Data extracts below:

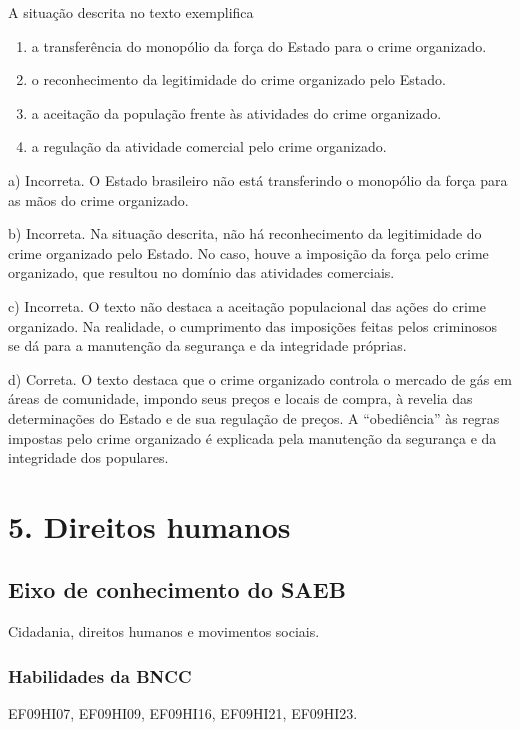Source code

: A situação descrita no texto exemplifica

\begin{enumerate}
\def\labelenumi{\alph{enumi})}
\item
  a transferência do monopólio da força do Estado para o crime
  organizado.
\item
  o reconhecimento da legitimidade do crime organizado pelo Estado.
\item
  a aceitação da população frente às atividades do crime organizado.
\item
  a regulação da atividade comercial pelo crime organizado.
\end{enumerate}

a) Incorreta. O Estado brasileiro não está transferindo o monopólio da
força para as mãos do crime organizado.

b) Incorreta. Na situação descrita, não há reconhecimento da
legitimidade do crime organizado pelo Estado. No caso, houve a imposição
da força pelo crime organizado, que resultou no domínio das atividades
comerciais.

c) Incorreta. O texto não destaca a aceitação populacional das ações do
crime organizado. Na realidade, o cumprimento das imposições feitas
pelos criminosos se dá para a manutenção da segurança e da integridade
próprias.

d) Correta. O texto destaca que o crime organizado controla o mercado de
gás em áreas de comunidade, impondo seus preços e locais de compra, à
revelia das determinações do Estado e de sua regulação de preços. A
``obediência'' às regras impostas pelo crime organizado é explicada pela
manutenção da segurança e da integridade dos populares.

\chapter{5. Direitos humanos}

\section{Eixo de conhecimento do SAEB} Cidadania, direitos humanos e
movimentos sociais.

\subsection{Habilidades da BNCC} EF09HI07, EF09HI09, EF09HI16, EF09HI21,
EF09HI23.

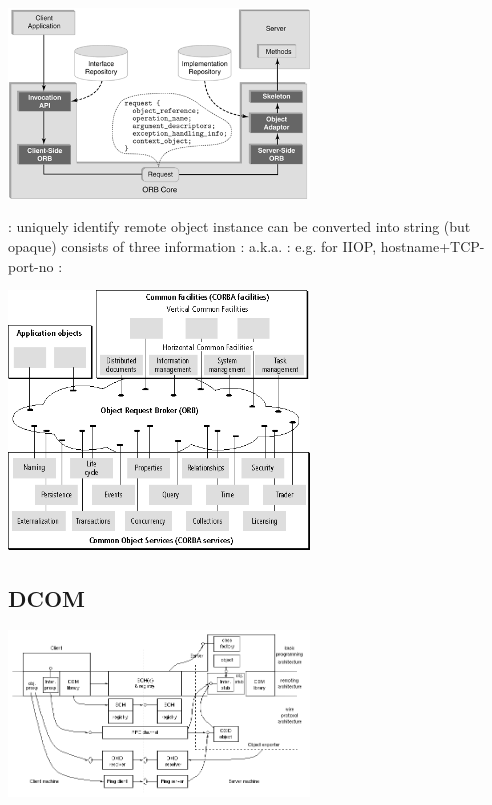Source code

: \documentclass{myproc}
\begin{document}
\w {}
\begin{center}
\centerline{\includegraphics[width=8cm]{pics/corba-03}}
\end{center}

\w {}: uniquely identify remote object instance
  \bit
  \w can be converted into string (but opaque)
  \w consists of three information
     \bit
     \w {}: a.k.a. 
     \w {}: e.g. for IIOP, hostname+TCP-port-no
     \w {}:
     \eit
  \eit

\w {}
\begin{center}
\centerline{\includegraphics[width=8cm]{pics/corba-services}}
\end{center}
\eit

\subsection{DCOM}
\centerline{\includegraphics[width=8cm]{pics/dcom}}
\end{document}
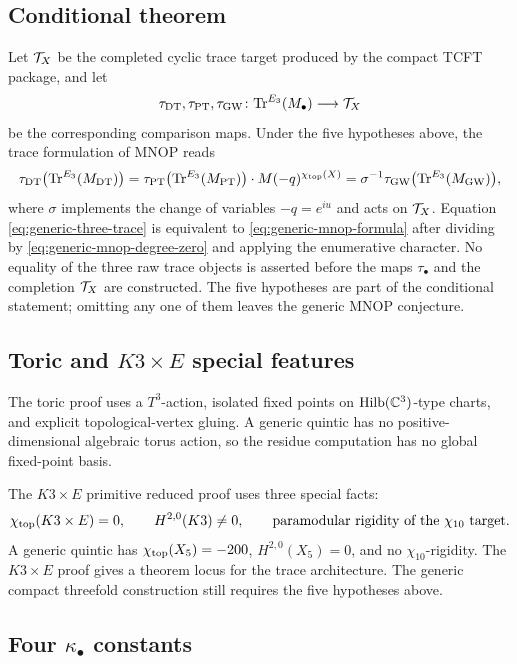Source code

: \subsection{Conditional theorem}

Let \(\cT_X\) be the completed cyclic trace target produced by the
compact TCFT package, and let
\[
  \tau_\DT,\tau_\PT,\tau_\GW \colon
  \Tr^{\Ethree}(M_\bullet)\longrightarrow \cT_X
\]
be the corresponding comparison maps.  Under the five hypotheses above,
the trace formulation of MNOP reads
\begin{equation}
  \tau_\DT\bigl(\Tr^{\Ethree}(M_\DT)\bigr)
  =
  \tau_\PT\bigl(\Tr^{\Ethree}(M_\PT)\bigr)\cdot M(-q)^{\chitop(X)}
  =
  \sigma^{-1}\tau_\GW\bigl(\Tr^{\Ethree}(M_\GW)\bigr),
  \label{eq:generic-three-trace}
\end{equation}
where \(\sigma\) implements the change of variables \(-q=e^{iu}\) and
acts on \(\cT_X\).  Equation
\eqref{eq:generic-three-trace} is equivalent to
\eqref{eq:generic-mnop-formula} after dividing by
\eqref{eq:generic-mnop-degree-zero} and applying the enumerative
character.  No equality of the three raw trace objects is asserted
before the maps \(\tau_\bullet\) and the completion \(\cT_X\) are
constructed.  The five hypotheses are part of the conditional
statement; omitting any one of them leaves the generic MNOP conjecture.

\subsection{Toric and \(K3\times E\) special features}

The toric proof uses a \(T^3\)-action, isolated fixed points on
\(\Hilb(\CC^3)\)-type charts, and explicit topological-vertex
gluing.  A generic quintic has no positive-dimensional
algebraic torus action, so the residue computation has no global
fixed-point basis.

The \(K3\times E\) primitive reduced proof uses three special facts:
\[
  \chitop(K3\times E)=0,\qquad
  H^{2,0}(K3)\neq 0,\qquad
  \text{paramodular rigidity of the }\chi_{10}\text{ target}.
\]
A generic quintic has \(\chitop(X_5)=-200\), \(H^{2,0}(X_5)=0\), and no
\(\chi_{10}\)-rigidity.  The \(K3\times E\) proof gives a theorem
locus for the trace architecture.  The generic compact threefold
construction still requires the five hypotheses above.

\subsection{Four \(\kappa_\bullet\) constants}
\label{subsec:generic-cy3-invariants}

End of Data extracts.

- _What to do_:
Every entry is to be reproduced word for word, and no image is carried over.

- _Reply_:
Source code

: A situação descrita no texto exemplifica

\begin{enumerate}
\def\labelenumi{\alph{enumi})}
\item
  a transferência do monopólio da força do Estado para o crime
  organizado.
\item
  o reconhecimento da legitimidade do crime organizado pelo Estado.
\item
  a aceitação da população frente às atividades do crime organizado.
\item
  a regulação da atividade comercial pelo crime organizado.
\end{enumerate}

a) Incorreta. O Estado brasileiro não está transferindo o monopólio da
força para as mãos do crime organizado.

b) Incorreta. Na situação descrita, não há reconhecimento da
legitimidade do crime organizado pelo Estado. No caso, houve a imposição
da força pelo crime organizado, que resultou no domínio das atividades
comerciais.

c) Incorreta. O texto não destaca a aceitação populacional das ações do
crime organizado. Na realidade, o cumprimento das imposições feitas
pelos criminosos se dá para a manutenção da segurança e da integridade
próprias.

d) Correta. O texto destaca que o crime organizado controla o mercado de
gás em áreas de comunidade, impondo seus preços e locais de compra, à
revelia das determinações do Estado e de sua regulação de preços. A
``obediência'' às regras impostas pelo crime organizado é explicada pela
manutenção da segurança e da integridade dos populares.

\chapter{5. Direitos humanos}

\section{Eixo de conhecimento do SAEB} Cidadania, direitos humanos e
movimentos sociais.

\subsection{Habilidades da BNCC} EF09HI07, EF09HI09, EF09HI16, EF09HI21,
EF09HI23.

Source code

: \documentclass{myproc}
\begin{document}
\w {}
\begin{center}
\centerline{\includegraphics[width=8cm]{pics/corba-03}}
\end{center}

\w {}: uniquely identify remote object instance
  \bit
  \w can be converted into string (but opaque)
  \w consists of three information
     \bit
     \w {}: a.k.a. 
     \w {}: e.g. for IIOP, hostname+TCP-port-no
     \w {}:
     \eit
  \eit

\w {}
\begin{center}
\centerline{\includegraphics[width=8cm]{pics/corba-services}}
\end{center}
\eit

\subsection{DCOM}
\centerline{\includegraphics[width=8cm]{pics/dcom}}
\end{document}
Source code

: \subsection{Conditional theorem}

Let \(\cT_X\) be the completed cyclic trace target produced by the
compact TCFT package, and let
\[
  \tau_\DT,\tau_\PT,\tau_\GW \colon
  \Tr^{\Ethree}(M_\bullet)\longrightarrow \cT_X
\]
be the corresponding comparison maps.  Under the five hypotheses above,
the trace formulation of MNOP reads
\begin{equation}
  \tau_\DT\bigl(\Tr^{\Ethree}(M_\DT)\bigr)
  =
  \tau_\PT\bigl(\Tr^{\Ethree}(M_\PT)\bigr)\cdot M(-q)^{\chitop(X)}
  =
  \sigma^{-1}\tau_\GW\bigl(\Tr^{\Ethree}(M_\GW)\bigr),
  \label{eq:generic-three-trace}
\end{equation}
where \(\sigma\) implements the change of variables \(-q=e^{iu}\) and
acts on \(\cT_X\).  Equation
\eqref{eq:generic-three-trace} is equivalent to
\eqref{eq:generic-mnop-formula} after dividing by
\eqref{eq:generic-mnop-degree-zero} and applying the enumerative
character.  No equality of the three raw trace objects is asserted
before the maps \(\tau_\bullet\) and the completion \(\cT_X\) are
constructed.  The five hypotheses are part of the conditional
statement; omitting any one of them leaves the generic MNOP conjecture.

\subsection{Toric and \(K3\times E\) special features}

The toric proof uses a \(T^3\)-action, isolated fixed points on
\(\Hilb(\CC^3)\)-type charts, and explicit topological-vertex
gluing.  A generic quintic has no positive-dimensional
algebraic torus action, so the residue computation has no global
fixed-point basis.

The \(K3\times E\) primitive reduced proof uses three special facts:
\[
  \chitop(K3\times E)=0,\qquad
  H^{2,0}(K3)\neq 0,\qquad
  \text{paramodular rigidity of the }\chi_{10}\text{ target}.
\]
A generic quintic has \(\chitop(X_5)=-200\), \(H^{2,0}(X_5)=0\), and no
\(\chi_{10}\)-rigidity.  The \(K3\times E\) proof gives a theorem
locus for the trace architecture.  The generic compact threefold
construction still requires the five hypotheses above.

\subsection{Four \(\kappa_\bullet\) constants}
\label{subsec:generic-cy3-invariants}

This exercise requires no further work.